Maine enacted a law in 2021 that required the ESCB to submit a report to the legislature regarding potential protocols, procedures, and future legislation to ensure the delivery of crisis-response services via Maine’s 911 and 988 systems. The objective is to connect citizens to the appropriate support when they are experiencing mental health, substance abuse, and behavioral health issues.
MCP collaborated with the ESCB to deliver the report, which resulted in the state legislature passing H.P. 1498 – L.D. 2016. The law calls for formation of the stakeholder working group recommended in the report and the development of policies and procedures to address the screening and transferring of calls for crisis-response services.
MCP’s role in the project involved the following:
- Facilitating seven focus group discussions and interviewing subject-matter experts.
- Creating and distributing a customized survey to representatives of the state’s emergency communication centers (ECCs), four dispatch-only centers, and the law enforcement, fire/rescue, and emergency medical agencies in the state.
- Conducting research that included, but was not limited to, review of related articles, policies, and procedures, as well as analysis of established and pilot programs in other states.
- Analyzing the data, developing an assessment of the current state of crisis-response services delivery in Maine, and drafting a comprehensive report.
Critical recommendations for future action contained in the report include the following:
- Integrate an emergency mental health dispatch (EMHD) protocol into the emergency medical dispatch (EMD) protocol used by ECCs — also known as public safety answering points (PSAPs) — and dispatch-only centers in the state.

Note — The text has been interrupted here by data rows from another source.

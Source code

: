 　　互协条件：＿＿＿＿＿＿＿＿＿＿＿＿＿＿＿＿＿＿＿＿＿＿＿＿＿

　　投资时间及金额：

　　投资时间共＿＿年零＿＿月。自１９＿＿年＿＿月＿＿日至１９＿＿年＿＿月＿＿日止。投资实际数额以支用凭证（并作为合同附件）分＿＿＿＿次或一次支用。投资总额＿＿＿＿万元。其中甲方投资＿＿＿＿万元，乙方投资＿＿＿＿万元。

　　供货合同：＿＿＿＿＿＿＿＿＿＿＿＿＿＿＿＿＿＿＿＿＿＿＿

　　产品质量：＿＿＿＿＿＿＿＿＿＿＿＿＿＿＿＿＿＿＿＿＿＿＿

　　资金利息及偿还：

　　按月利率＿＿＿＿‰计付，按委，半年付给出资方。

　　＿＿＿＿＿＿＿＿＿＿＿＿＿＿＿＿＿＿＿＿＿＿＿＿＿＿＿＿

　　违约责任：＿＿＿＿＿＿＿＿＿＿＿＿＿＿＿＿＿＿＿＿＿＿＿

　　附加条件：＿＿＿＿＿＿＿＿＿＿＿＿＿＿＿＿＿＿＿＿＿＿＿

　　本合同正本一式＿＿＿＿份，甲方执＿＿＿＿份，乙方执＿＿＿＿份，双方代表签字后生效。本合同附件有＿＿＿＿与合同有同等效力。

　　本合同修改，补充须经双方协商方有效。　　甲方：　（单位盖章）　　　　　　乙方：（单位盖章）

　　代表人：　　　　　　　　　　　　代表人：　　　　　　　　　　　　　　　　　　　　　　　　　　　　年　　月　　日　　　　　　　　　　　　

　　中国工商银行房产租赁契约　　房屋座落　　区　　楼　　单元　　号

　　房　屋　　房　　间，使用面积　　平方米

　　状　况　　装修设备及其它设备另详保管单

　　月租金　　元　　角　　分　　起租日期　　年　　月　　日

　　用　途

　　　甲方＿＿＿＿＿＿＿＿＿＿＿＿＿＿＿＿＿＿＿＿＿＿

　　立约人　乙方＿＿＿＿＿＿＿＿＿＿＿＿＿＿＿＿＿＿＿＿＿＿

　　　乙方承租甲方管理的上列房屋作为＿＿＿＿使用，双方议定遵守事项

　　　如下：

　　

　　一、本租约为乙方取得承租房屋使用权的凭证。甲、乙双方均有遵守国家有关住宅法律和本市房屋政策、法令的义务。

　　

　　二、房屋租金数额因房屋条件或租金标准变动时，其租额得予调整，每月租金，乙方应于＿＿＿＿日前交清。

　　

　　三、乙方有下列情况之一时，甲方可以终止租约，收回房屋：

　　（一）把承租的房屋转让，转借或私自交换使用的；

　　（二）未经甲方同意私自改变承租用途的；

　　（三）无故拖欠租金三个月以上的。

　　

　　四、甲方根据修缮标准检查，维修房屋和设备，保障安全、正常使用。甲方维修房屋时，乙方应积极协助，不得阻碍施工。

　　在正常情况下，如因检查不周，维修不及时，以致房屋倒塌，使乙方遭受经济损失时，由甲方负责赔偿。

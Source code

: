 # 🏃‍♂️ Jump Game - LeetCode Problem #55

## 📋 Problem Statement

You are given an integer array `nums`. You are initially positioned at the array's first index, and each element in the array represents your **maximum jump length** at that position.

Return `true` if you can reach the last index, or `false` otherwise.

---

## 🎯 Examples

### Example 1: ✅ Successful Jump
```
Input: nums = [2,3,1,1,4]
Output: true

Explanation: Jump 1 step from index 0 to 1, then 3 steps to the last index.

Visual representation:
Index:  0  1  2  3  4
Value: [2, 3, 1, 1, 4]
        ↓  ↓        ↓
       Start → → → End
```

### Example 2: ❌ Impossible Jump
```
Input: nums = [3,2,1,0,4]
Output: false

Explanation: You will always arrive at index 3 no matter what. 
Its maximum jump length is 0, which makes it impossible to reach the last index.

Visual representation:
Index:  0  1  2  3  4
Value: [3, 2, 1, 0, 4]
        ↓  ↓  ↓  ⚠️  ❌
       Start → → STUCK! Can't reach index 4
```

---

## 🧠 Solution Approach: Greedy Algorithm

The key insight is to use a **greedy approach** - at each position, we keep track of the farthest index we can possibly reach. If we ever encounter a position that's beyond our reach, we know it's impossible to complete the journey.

- Train all telecommunicators in Maine’s ECCs and the dispatch-only centers on using the EMHD protocols and other crisis-response skills via a standardized training regimen.
- Establish a statewide EMHD protocol coordinator and a multidisciplinary committee that consists of a cross-section of stakeholders to ensure effective communication and implementation of the EMHD protocols and to drive improvements as emergency mental-health service delivery matures in the state.
MCP also supported Maine’s participation in a 988/911 policy academy hosted in June by the Substance Abuse and Mental Health Services Administration.
“Providing an appropriate emergency response to those experiencing mental health, substance abuse, and behavioral health issues is vitally important, and a response often found outside the 911 system,” said Darrin Reilly, MCP’s president and chief executive officer. “We’re grateful for the opportunity to continue to support the state of Maine in this initiative.”